The pattern is universal, showing up in both "Old" World and the "New" World iconography, perhaps as a result of the invention of weaving.  Indeed, in ancient Egypt, the earliest offering "tables" that were laid out in predynastic tombs were actually woven mats in a checkerboard pattern with offerings places upon them.  The iconography of a checkerboard table and sometimes also depicted - a gameboard - continued for approximately 4,000 years until the closure of the last of the Egyptian temples by the lunatic Christians in about 400 CE.  A couple hundred years later, the lunatic Moslems invaded, and proceeded to destroy as much of ancient Egypt's herstory as they could.  Fortunately for us, much of us was hidden away in caves and underground burials, and carved in stone and so, although the lunatics destroyed many priceless things, they didn't destroy it all. 

Here are what I always think of as the original 3x3 "magic squares," Lascaux, about 17000 years old:

So, reading about a checkerboard pattern showing up in a tartan worn by a Caledonian prisoner of war is interesting, but must be viewed in the context of the ancient and often sacred lineage of the checkerboard pattern:

'First tartan' on Roman statue

Remnants of a Roman statue in North Africa could be the "first-ever depiction of tartan", according to a BBC Scotland documentary.

A piece of a bronze statue of the Emperor Caracalla contains the small figure of a Caledonian warrior wearing what appears to be tartan trews.
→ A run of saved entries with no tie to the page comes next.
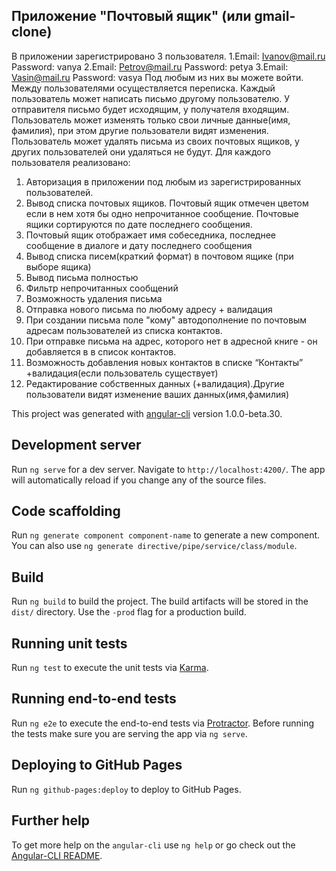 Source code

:  ## Приложение "Почтовый ящик" (или gmail-clone)
В приложении зарегистрировано 3 пользователя.
1.Email: Ivanov@mail.ru Password: vanya
2.Email: Petrov@mail.ru  Password: petya
3.Email: Vasin@mail.ru    Password: vasya
Под любым из них вы можете войти. Между пользователями осуществляется переписка. Каждый пользователь может написать письмо другому пользователю. У отправителя письмо будет исходящим, у получателя входящим. Пользователь может изменять только  свои  личные данные(имя, фамилия),  при этом другие пользователи видят изменения. Пользователь может удалять письма из своих почтовых ящиков, у других пользователей они удаляться не будут. 
Для каждого пользователя реализовано:
1. Авторизация в приложении под любым из зарегистрированных пользователей.
2. Вывод списка почтовых ящиков. Почтовый ящик отмечен цветом если в нем хотя бы одно непрочитанное сообщение. Почтовые ящики сортируются  по дате последнего сообщения.
3. Почтовый ящик отображает имя собеседника, последнее сообщение в диалоге и дату последнего сообщения
4. Вывод списка писем(краткий формат) в почтовом ящике (при выборе ящика)
5. Вывод письма полностью
6. Фильтр непрочитанных сообщений
7. Возможность удаления письма 
8. Отправка нового письма по любому адресу + валидация
9. При создании письма поле "кому" автодополнение по почтовым адресам пользователей из списка контактов.
10. При отправке письма на адрес, которого нет в адресной книге - он добавляется в  в список контактов.
11. Возможность добавления новых контактов в списке “Контакты” +валидация(если пользователь существует)
12. Редактирование собственных данных (+валидация).Другие пользователи видят изменение ваших данных(имя,фамилия)

This project was generated with [angular-cli](https://github.com/angular/angular-cli) version 1.0.0-beta.30.

## Development server
Run `ng serve` for a dev server. Navigate to `http://localhost:4200/`. The app will automatically reload if you change any of the source files.

## Code scaffolding

Run `ng generate component component-name` to generate a new component. You can also use `ng generate directive/pipe/service/class/module`.

## Build

Run `ng build` to build the project. The build artifacts will be stored in the `dist/` directory. Use the `-prod` flag for a production build.

## Running unit tests

Run `ng test` to execute the unit tests via [Karma](https://karma-runner.github.io).

## Running end-to-end tests

Run `ng e2e` to execute the end-to-end tests via [Protractor](http://www.protractortest.org/).
Before running the tests make sure you are serving the app via `ng serve`.

## Deploying to GitHub Pages

Run `ng github-pages:deploy` to deploy to GitHub Pages.

## Further help

To get more help on the `angular-cli` use `ng help` or go check out the [Angular-CLI README](https://github.com/angular/angular-cli/blob/master/README.md).
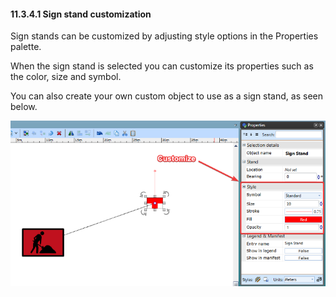 #### 11.3.4.1 Sign stand customization

Sign stands can be customized by adjusting style options in the Properties palette.

When the sign stand is selected you can customize its properties such as the color, size and symbol. 

You can also create your own custom object to use as a sign stand, as seen below.

![customized sign stand](./assets/Customize_sign_stand.png)
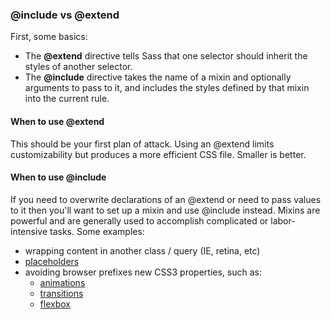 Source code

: ### @include vs @extend

First, some basics:

* The **@extend** directive tells Sass that one selector should inherit the styles of another selector.
* The **@include** directive takes the name of a mixin and optionally arguments to pass to it, and includes the styles defined by that mixin into the current rule.

#### When to use @extend

This should be your first plan of attack. Using an @extend limits customizability but produces a more efficient CSS file. Smaller is better.

#### When to use @include

If you need to overwrite declarations of an @extend or need to pass values to it then you'll want to set up a mixin and use @include instead. Mixins are powerful and are generally used to accomplish complicated or labor-intensive tasks. Some examples:

* wrapping content in another class / query (IE, retina, etc)
* [placeholders](http://bourbon.io/docs/#placeholder)
* avoiding browser prefixes new CSS3 properties, such as:
    * [animations](http://bourbon.io/docs/#animation)
    * [transitions](http://bourbon.io/docs/#transitions)
    * [flexbox](http://bourbon.io/docs/#flexbox) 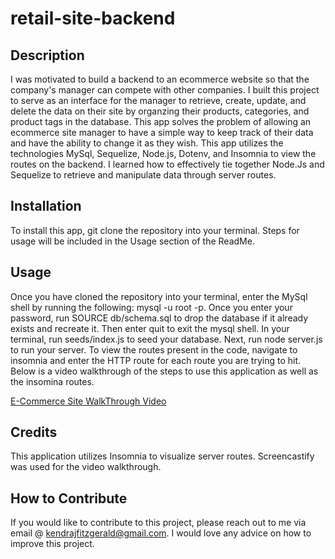 # retail-site-backend

## Description

I was motivated to build a backend to an ecommerce website so that the company's manager can compete with other companies. I built this project to serve as an interface for the manager to retrieve, create, update, and delete the data on their site by organzing their products, categories, and product tags in the database. This app solves the problem of allowing an ecommerce site manager to have a simple way to keep track of their data and have the ability to change it as they wish. This app utilizes the technologies MySql, Sequelize, Node.js, Dotenv, and Insomnia to view the routes on the backend. I learned how to effectively tie together Node.Js and Sequelize to retrieve and manipulate data through server routes.


## Installation

To install this app, git clone the repository into your terminal. Steps for usage will be included in the Usage section of the ReadMe. 

## Usage

Once you have cloned the repository into your terminal, enter the MySql shell by running the following: mysql -u root -p. Once you enter your password, run SOURCE db/schema.sql to drop the database if it already exists and recreate it. Then enter quit to exit the mysql shell. In your terminal, run seeds/index.js to seed your database. Next, run node server.js to run your server. To view the routes present in the code, navigate to insomnia and enter the HTTP route for each route you are trying to hit. Below is a video walkthrough of the steps to use this application as well as the insomina routes. 

[E-Commerce Site WalkThrough Video](https://drive.google.com/file/d/1021oq46Y8lBKSgSUY8Tk5jOaK8HrlXpN/view)

## Credits

This application utilizes Insomnia to visualize server routes. Screencastify was used for the video walkthrough. 


## How to Contribute

If you would like to contribute to this project, please reach out to me via email @ kendrajfitzgerald@gmail.com. I would love any advice on how to improve this project.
The third century Roman emperor Caracalla styled himself as the conqueror of the Caledonians.  A statue marking his achievements stood in the Moroccan city of Volubilis.  It stood above a great archway in the ancient city, which lay in the south west of the Roman empire, 1,500 miles from Caledonia - modern day Scotland.

A small piece of cloak from the monument still survives at the archaeological museum in Rabat in Morocco.  "It includes an early depiction of that great national stereotype - the long-haired Caledonian warrior," says Dr Fraser Hunter, who presents the BBC Scotland programme.

The warrior is wearing checked leggings which, according to Dr Hunter, is "the first-ever depiction of tartan".

Dr. Hunter pointing to the checkerboard patterned trews of the Caledonian prisoner.

It is thought the Celts have been weaving plaid twills for thousands of years and this is the earliest representation.  Dr Hunter adds: "The shield too is Celtic in style. You can see the warrior's head with the cloak over the shoulders. The arms are bound behind the back.

"This guy is a captive. He's a prisoner from the vicious campaigns of Severus and Caracalla."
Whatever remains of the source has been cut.